*** Material provided ***

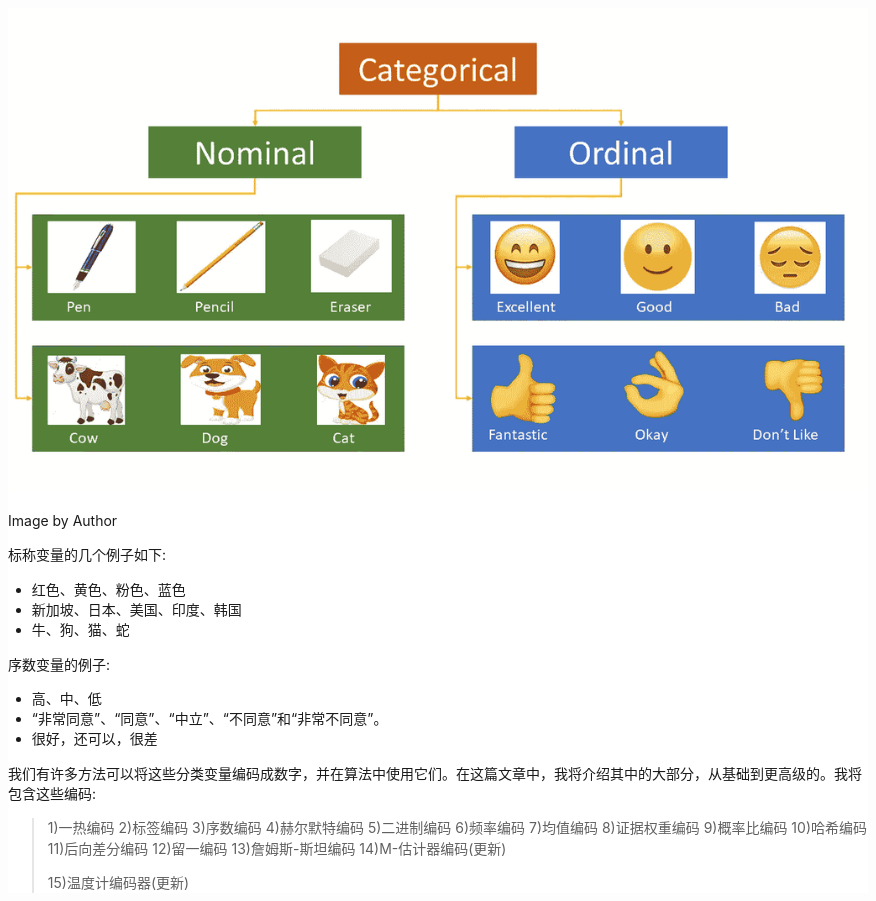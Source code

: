 ![](img/f37bea5abfc4133aea6ab9c8ac2b1756.png)

Image by Author

标称变量的几个例子如下:

*   红色、黄色、粉色、蓝色
*   新加坡、日本、美国、印度、韩国
*   牛、狗、猫、蛇

序数变量的例子:

*   高、中、低
*   “非常同意”、“同意”、“中立”、“不同意”和“非常不同意”。
*   很好，还可以，很差

我们有许多方法可以将这些分类变量编码成数字，并在算法中使用它们。在这篇文章中，我将介绍其中的大部分，从基础到更高级的。我将包含这些编码:

> 1)一热编码
> 2)标签编码
> 3)序数编码
> 4)赫尔默特编码
> 5)二进制编码
> 6)频率编码
> 7)均值编码
> 8)证据权重编码
> 9)概率比编码
> 10)哈希编码
> 11)后向差分编码
> 12)留一编码
> 13)詹姆斯-斯坦编码
> 14)M-估计器编码(更新)
> 
> 15)温度计编码器(更新)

*** End of Material provided ***

■ Problem details ■
Your answer should be every entry repeated exactly, minus the pictures.

■ Output ■
Source code

: ![](img/f37bea5abfc4133aea6ab9c8ac2b1756.png)

Image by Author

标称变量的几个例子如下:

*   红色、黄色、粉色、蓝色
*   新加坡、日本、美国、印度、韩国
*   牛、狗、猫、蛇

序数变量的例子:

*   高、中、低
*   “非常同意”、“同意”、“中立”、“不同意”和“非常不同意”。
*   很好，还可以，很差

我们有许多方法可以将这些分类变量编码成数字，并在算法中使用它们。在这篇文章中，我将介绍其中的大部分，从基础到更高级的。我将包含这些编码:

> 1)一热编码
> 2)标签编码
> 3)序数编码
> 4)赫尔默特编码
> 5)二进制编码
> 6)频率编码
> 7)均值编码
> 8)证据权重编码
> 9)概率比编码
> 10)哈希编码
> 11)后向差分编码
> 12)留一编码
> 13)詹姆斯-斯坦编码
> 14)M-估计器编码(更新)
> 
> 15)温度计编码器(更新)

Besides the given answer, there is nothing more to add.